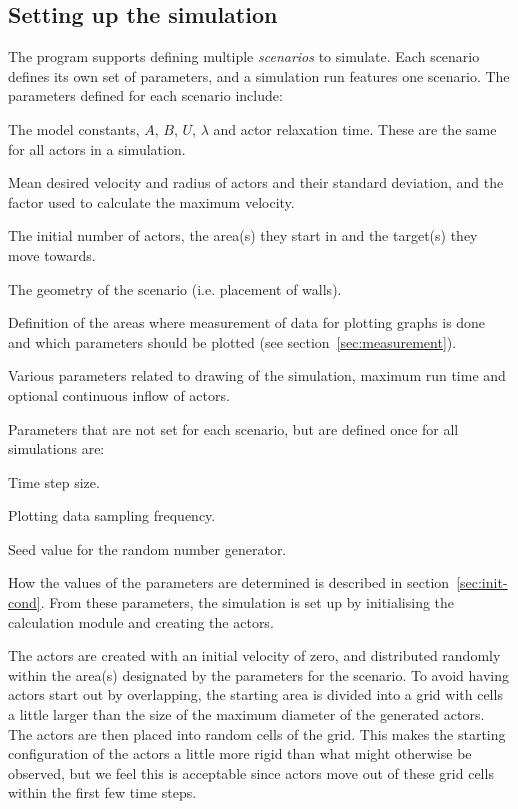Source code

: \subsection{Setting up the simulation}
The program supports defining multiple \emph{scenarios} to simulate. Each 
scenario defines its own set of parameters, and a simulation run features one 
scenario. The parameters defined for each scenario include:

\begin{itemize*}
    \item The model constants, $A$, $B$, $U$, $\lambda$ and actor relaxation 
        time. These are the same for all actors in a simulation.
    \item Mean desired velocity and radius of actors and their standard 
        deviation, and the factor used to calculate the maximum velocity.
    \item The initial number of actors, the area(s) they start in and the 
        target(s) they move towards.
    \item The geometry of the scenario (i.e. placement of walls).
    \item Definition of the areas where measurement of data for plotting 
        graphs is done and which parameters should be plotted (see 
        section~\ref{sec:measurement}).
    \item Various parameters related to drawing of the simulation, maximum run 
        time and optional continuous inflow of actors.
\end{itemize*}

Parameters that are not set for each scenario, but are defined once for all 
simulations are:

\begin{itemize*}
    \item Time step size.
    \item Plotting data sampling frequency.
    \item Seed value for the random number generator.
\end{itemize*}

How the values of the parameters are determined is described in 
section~\ref{sec:init-cond}. From these parameters, the simulation is set up 
by initialising the calculation module and creating the actors.

The actors are created with an initial velocity of zero, and distributed 
randomly within the area(s) designated by the parameters for the scenario. To 
avoid having actors start out by overlapping, the starting area is divided 
into a grid with cells a little larger than the size of the maximum diameter 
of the generated actors. The actors are then placed into random cells of the 
grid. This makes the starting configuration of the actors a little more rigid 
than what might otherwise be observed, but we feel this is acceptable since 
actors move out of these grid cells within the first few time steps.

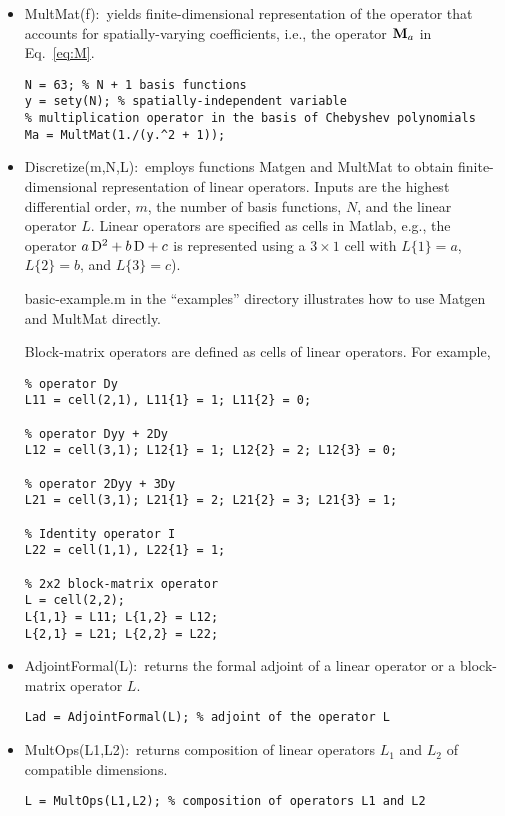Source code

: \documentclass[%
secnumarabic,%
 amssymb, amsmath,%
 aps,prf,superscriptaddress,longbibliography
frontmatterverbose,
]{revtex4-2}
\begin{document}
\begin{itemize}
   \item \textsf{MultMat(f)}:~yields finite-dimensional representation of the operator that accounts for spatially-varying coefficients, i.e., the operator $\mathbf{M}_a$ in Eq.~\eqref{eq:M}.
\begin{lstlisting}
N = 63; % N + 1 basis functions
y = sety(N); % spatially-independent variable
% multiplication operator in the basis of Chebyshev polynomials
Ma = MultMat(1./(y.^2 + 1));
\end{lstlisting}

  \item \textsf{Discretize(m,N,L)}:~employs functions \textsf{Matgen} and \textsf{MultMat} to obtain finite-dimensional representation of linear operators. Inputs are the highest differential order, $m$, the number of basis functions, $N$, and the linear operator $L$. Linear operators are specified as cells in Matlab, e.g., the operator $a\,\mathrm D^2 + b\,\mathrm D + c$ is represented using a $3\times 1$ cell with $L\{1\} = a$, $L\{2\} = b$, and $L\{3\} = c$). 
  
	\vspace*{0.1cm}  
{\sf basic-example.m} in the ``examples'' directory illustrates how to use \textsf{Matgen} and \textsf{MultMat} directly.
 
 	\vspace*{0.1cm}  
Block-matrix operators are defined as cells of linear operators. For example, 
\begin{lstlisting}
% operator Dy
L11 = cell(2,1), L11{1} = 1; L11{2} = 0;

% operator Dyy + 2Dy
L12 = cell(3,1); L12{1} = 1; L12{2} = 2; L12{3} = 0;

% operator 2Dyy + 3Dy
L21 = cell(3,1); L21{1} = 2; L21{2} = 3; L21{3} = 1;

% Identity operator I
L22 = cell(1,1), L22{1} = 1;

% 2x2 block-matrix operator
L = cell(2,2);
L{1,1} = L11; L{1,2} = L12;
L{2,1} = L21; L{2,2} = L22;
\end{lstlisting}
  
\item {\sf AdjointFormal(L):}~returns the formal adjoint of a linear operator or a block-matrix operator $L$.
\begin{lstlisting}
Lad = AdjointFormal(L); % adjoint of the operator L
\end{lstlisting}
  
\item {\sf MultOps(L1,L2):}~returns composition of linear operators $L_1$ and $L_2$ of compatible dimensions.
\begin{lstlisting}
L = MultOps(L1,L2); % composition of operators L1 and L2
\end{lstlisting}


\end{itemize}
\end{document}
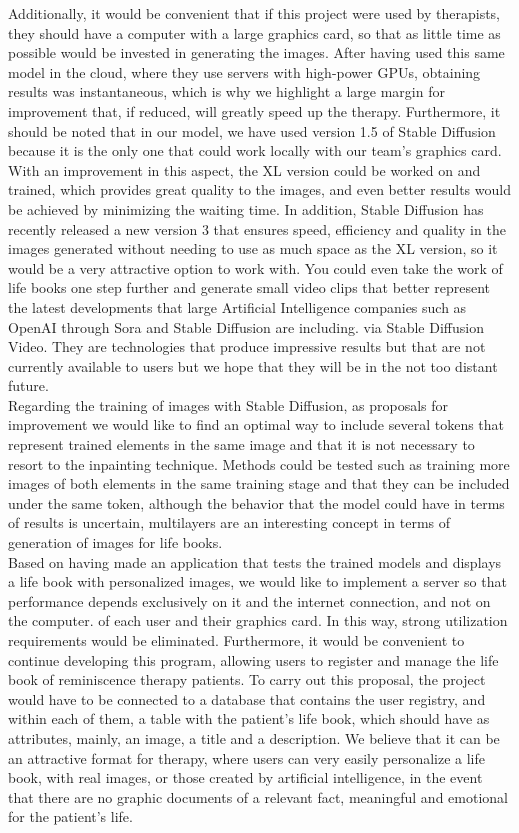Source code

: Additionally, it would be convenient that if this project were used by therapists, they should have a computer with a large graphics card, so that as little time as possible would be invested in generating the images. After having used this same model in the cloud, where they use servers with high-power GPUs, obtaining results was instantaneous, which is why we highlight a large margin for improvement that, if reduced, will greatly speed up the therapy. Furthermore, it should be noted that in our model, we have used version 1.5 of Stable Diffusion because it is the only one that could work locally with our team's graphics card. With an improvement in this aspect, the XL version could be worked on and trained, which provides great quality to the images, and even better results would be achieved by minimizing the waiting time. In addition, Stable Diffusion has recently released a new version 3 that ensures speed, efficiency and quality in the images generated without needing to use as much space as the XL version, so it would be a very attractive option to work with. You could even take the work of life books one step further and generate small video clips that better represent the latest developments that large Artificial Intelligence companies such as OpenAI through Sora and Stable Diffusion are including. via Stable Diffusion Video. They are technologies that produce impressive results but that are not currently available to users but we hope that they will be in the not too distant future. \\

Regarding the training of images with Stable Diffusion, as proposals for improvement we would like to find an optimal way to include several tokens that represent trained elements in the same image and that it is not necessary to resort to the inpainting technique. Methods could be tested such as training more images of both elements in the same training stage and that they can be included under the same token, although the behavior that the model could have in terms of results is uncertain, multilayers are an interesting concept in terms of generation of images for life books. \\

Based on having made an application that tests the trained models and displays a life book with personalized images, we would like to implement a server so that performance depends exclusively on it and the internet connection, and not on the computer. of each user and their graphics card. In this way, strong utilization requirements would be eliminated. Furthermore, it would be convenient to continue developing this program, allowing users to register and manage the life book of reminiscence therapy patients. To carry out this proposal, the project would have to be connected to a database that contains the user registry, and within each of them, a table with the patient's life book, which should have as attributes, mainly, an image, a title and a description. We believe that it can be an attractive format for therapy, where users can very easily personalize a life book, with real images, or those created by artificial intelligence, in the event that there are no graphic documents of a relevant fact, meaningful and emotional for the patient's life.

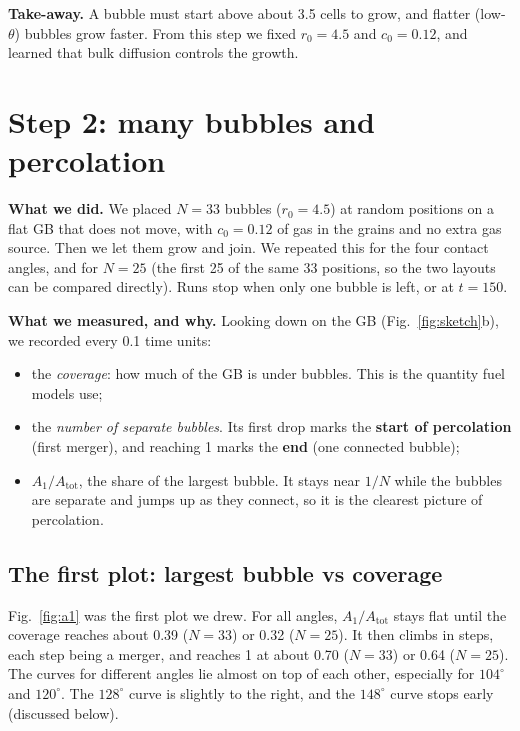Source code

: \documentclass[11pt,a4paper]{article}
\newcommand{\Atot}{A_{\mathrm{tot}}}
\begin{document}
\begin{takeaway}
\textbf{Take-away.} A bubble must start above about 3.5 cells to grow, and
flatter (low-$\theta$) bubbles grow faster. From this step we fixed $r_0=4.5$
and $c_0=0.12$, and learned that bulk diffusion controls the growth.
\end{takeaway}

\section{Step 2: many bubbles and percolation}
\label{sec:perc}

\textbf{What we did.} We placed $N=33$ bubbles ($r_0=4.5$) at random positions
on a flat GB that does not move, with $c_0=0.12$ of gas in the grains and no
extra gas source. Then we let them grow and join. We repeated this for the four
contact angles, and for $N=25$ (the first 25 of the same 33 positions, so the
two layouts can be compared directly). Runs stop when only one bubble is left,
or at $t=150$.

\textbf{What we measured, and why.} Looking down on the GB
(Fig.~\ref{fig:sketch}b), we recorded every 0.1 time units:
\begin{itemize}
  \item the \emph{coverage}: how much of the GB is under bubbles. This is the
        quantity fuel models use;
  \item the \emph{number of separate bubbles}. Its first drop marks the
        \textbf{start of percolation} (first merger), and reaching 1 marks the
        \textbf{end} (one connected bubble);
  \item $A_1/\Atot$, the share of the largest bubble. It stays near $1/N$ while
        the bubbles are separate and jumps up as they connect, so it is the
        clearest picture of percolation.
\end{itemize}

\subsection{The first plot: largest bubble vs coverage}

Fig.~\ref{fig:a1} was the first plot we drew. For all angles, $A_1/\Atot$ stays
flat until the coverage reaches about 0.39 ($N=33$) or 0.32 ($N=25$). It then
climbs in steps, each step being a merger, and reaches 1 at about 0.70 ($N=33$)
or 0.64 ($N=25$). The curves for different angles lie almost on top of each
other, especially for $104^\circ$ and $120^\circ$. The $128^\circ$ curve is
slightly to the right, and the $148^\circ$ curve stops early (discussed below).
\end{document}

Task directions: Leave out the pictures and copy everything else in the records word for word.

Solution for this exercise:
Source code

: \subsection{Setting up the simulation}
The program supports defining multiple \emph{scenarios} to simulate. Each 
scenario defines its own set of parameters, and a simulation run features one 
scenario. The parameters defined for each scenario include:

\begin{itemize*}
    \item The model constants, $A$, $B$, $U$, $\lambda$ and actor relaxation 
        time. These are the same for all actors in a simulation.
    \item Mean desired velocity and radius of actors and their standard 
        deviation, and the factor used to calculate the maximum velocity.
    \item The initial number of actors, the area(s) they start in and the 
        target(s) they move towards.
    \item The geometry of the scenario (i.e. placement of walls).
    \item Definition of the areas where measurement of data for plotting 
        graphs is done and which parameters should be plotted (see 
        section~\ref{sec:measurement}).
    \item Various parameters related to drawing of the simulation, maximum run 
        time and optional continuous inflow of actors.
\end{itemize*}

Parameters that are not set for each scenario, but are defined once for all 
simulations are:

\begin{itemize*}
    \item Time step size.
    \item Plotting data sampling frequency.
    \item Seed value for the random number generator.
\end{itemize*}

How the values of the parameters are determined is described in 
section~\ref{sec:init-cond}. From these parameters, the simulation is set up 
by initialising the calculation module and creating the actors.

The actors are created with an initial velocity of zero, and distributed 
randomly within the area(s) designated by the parameters for the scenario. To 
avoid having actors start out by overlapping, the starting area is divided 
into a grid with cells a little larger than the size of the maximum diameter 
of the generated actors. The actors are then placed into random cells of the 
grid. This makes the starting configuration of the actors a little more rigid 
than what might otherwise be observed, but we feel this is acceptable since 
actors move out of these grid cells within the first few time steps.

Source code

: \documentclass[%
secnumarabic,%
 amssymb, amsmath,%
 aps,prf,superscriptaddress,longbibliography
frontmatterverbose,
]{revtex4-2}
\begin{document}
\begin{itemize}
   \item \textsf{MultMat(f)}:~yields finite-dimensional representation of the operator that accounts for spatially-varying coefficients, i.e., the operator $\mathbf{M}_a$ in Eq.~\eqref{eq:M}.
\begin{lstlisting}
N = 63; % N + 1 basis functions
y = sety(N); % spatially-independent variable
% multiplication operator in the basis of Chebyshev polynomials
Ma = MultMat(1./(y.^2 + 1));
\end{lstlisting}

  \item \textsf{Discretize(m,N,L)}:~employs functions \textsf{Matgen} and \textsf{MultMat} to obtain finite-dimensional representation of linear operators. Inputs are the highest differential order, $m$, the number of basis functions, $N$, and the linear operator $L$. Linear operators are specified as cells in Matlab, e.g., the operator $a\,\mathrm D^2 + b\,\mathrm D + c$ is represented using a $3\times 1$ cell with $L\{1\} = a$, $L\{2\} = b$, and $L\{3\} = c$). 
  
	\vspace*{0.1cm}  
{\sf basic-example.m} in the ``examples'' directory illustrates how to use \textsf{Matgen} and \textsf{MultMat} directly.
 
 	\vspace*{0.1cm}  
Block-matrix operators are defined as cells of linear operators. For example, 
\begin{lstlisting}
% operator Dy
L11 = cell(2,1), L11{1} = 1; L11{2} = 0;

% operator Dyy + 2Dy
L12 = cell(3,1); L12{1} = 1; L12{2} = 2; L12{3} = 0;

% operator 2Dyy + 3Dy
L21 = cell(3,1); L21{1} = 2; L21{2} = 3; L21{3} = 1;

% Identity operator I
L22 = cell(1,1), L22{1} = 1;

% 2x2 block-matrix operator
L = cell(2,2);
L{1,1} = L11; L{1,2} = L12;
L{2,1} = L21; L{2,2} = L22;
\end{lstlisting}
  
\item {\sf AdjointFormal(L):}~returns the formal adjoint of a linear operator or a block-matrix operator $L$.
\begin{lstlisting}
Lad = AdjointFormal(L); % adjoint of the operator L
\end{lstlisting}
  
\item {\sf MultOps(L1,L2):}~returns composition of linear operators $L_1$ and $L_2$ of compatible dimensions.
\begin{lstlisting}
L = MultOps(L1,L2); % composition of operators L1 and L2
\end{lstlisting}


\end{itemize}
\end{document}
Source code

: Additionally, it would be convenient that if this project were used by therapists, they should have a computer with a large graphics card, so that as little time as possible would be invested in generating the images. After having used this same model in the cloud, where they use servers with high-power GPUs, obtaining results was instantaneous, which is why we highlight a large margin for improvement that, if reduced, will greatly speed up the therapy. Furthermore, it should be noted that in our model, we have used version 1.5 of Stable Diffusion because it is the only one that could work locally with our team's graphics card. With an improvement in this aspect, the XL version could be worked on and trained, which provides great quality to the images, and even better results would be achieved by minimizing the waiting time. In addition, Stable Diffusion has recently released a new version 3 that ensures speed, efficiency and quality in the images generated without needing to use as much space as the XL version, so it would be a very attractive option to work with. You could even take the work of life books one step further and generate small video clips that better represent the latest developments that large Artificial Intelligence companies such as OpenAI through Sora and Stable Diffusion are including. via Stable Diffusion Video. They are technologies that produce impressive results but that are not currently available to users but we hope that they will be in the not too distant future. \\

Regarding the training of images with Stable Diffusion, as proposals for improvement we would like to find an optimal way to include several tokens that represent trained elements in the same image and that it is not necessary to resort to the inpainting technique. Methods could be tested such as training more images of both elements in the same training stage and that they can be included under the same token, although the behavior that the model could have in terms of results is uncertain, multilayers are an interesting concept in terms of generation of images for life books. \\

Based on having made an application that tests the trained models and displays a life book with personalized images, we would like to implement a server so that performance depends exclusively on it and the internet connection, and not on the computer. of each user and their graphics card. In this way, strong utilization requirements would be eliminated. Furthermore, it would be convenient to continue developing this program, allowing users to register and manage the life book of reminiscence therapy patients. To carry out this proposal, the project would have to be connected to a database that contains the user registry, and within each of them, a table with the patient's life book, which should have as attributes, mainly, an image, a title and a description. We believe that it can be an attractive format for therapy, where users can very easily personalize a life book, with real images, or those created by artificial intelligence, in the event that there are no graphic documents of a relevant fact, meaningful and emotional for the patient's life.

Source code

: \documentclass[11pt,a4paper]{article}
\newcommand{\Atot}{A_{\mathrm{tot}}}
\begin{document}
\begin{takeaway}
\textbf{Take-away.} A bubble must start above about 3.5 cells to grow, and
flatter (low-$\theta$) bubbles grow faster. From this step we fixed $r_0=4.5$
and $c_0=0.12$, and learned that bulk diffusion controls the growth.
\end{takeaway}

\section{Step 2: many bubbles and percolation}
\label{sec:perc}

\textbf{What we did.} We placed $N=33$ bubbles ($r_0=4.5$) at random positions
on a flat GB that does not move, with $c_0=0.12$ of gas in the grains and no
extra gas source. Then we let them grow and join. We repeated this for the four
contact angles, and for $N=25$ (the first 25 of the same 33 positions, so the
two layouts can be compared directly). Runs stop when only one bubble is left,
or at $t=150$.

\textbf{What we measured, and why.} Looking down on the GB
(Fig.~\ref{fig:sketch}b), we recorded every 0.1 time units:
\begin{itemize}
  \item the \emph{coverage}: how much of the GB is under bubbles. This is the
        quantity fuel models use;
  \item the \emph{number of separate bubbles}. Its first drop marks the
        \textbf{start of percolation} (first merger), and reaching 1 marks the
        \textbf{end} (one connected bubble);
  \item $A_1/\Atot$, the share of the largest bubble. It stays near $1/N$ while
        the bubbles are separate and jumps up as they connect, so it is the
        clearest picture of percolation.
\end{itemize}

\subsection{The first plot: largest bubble vs coverage}

Fig.~\ref{fig:a1} was the first plot we drew. For all angles, $A_1/\Atot$ stays
flat until the coverage reaches about 0.39 ($N=33$) or 0.32 ($N=25$). It then
climbs in steps, each step being a merger, and reaches 1 at about 0.70 ($N=33$)
or 0.64 ($N=25$). The curves for different angles lie almost on top of each
other, especially for $104^\circ$ and $120^\circ$. The $128^\circ$ curve is
slightly to the right, and the $148^\circ$ curve stops early (discussed below).
\end{document}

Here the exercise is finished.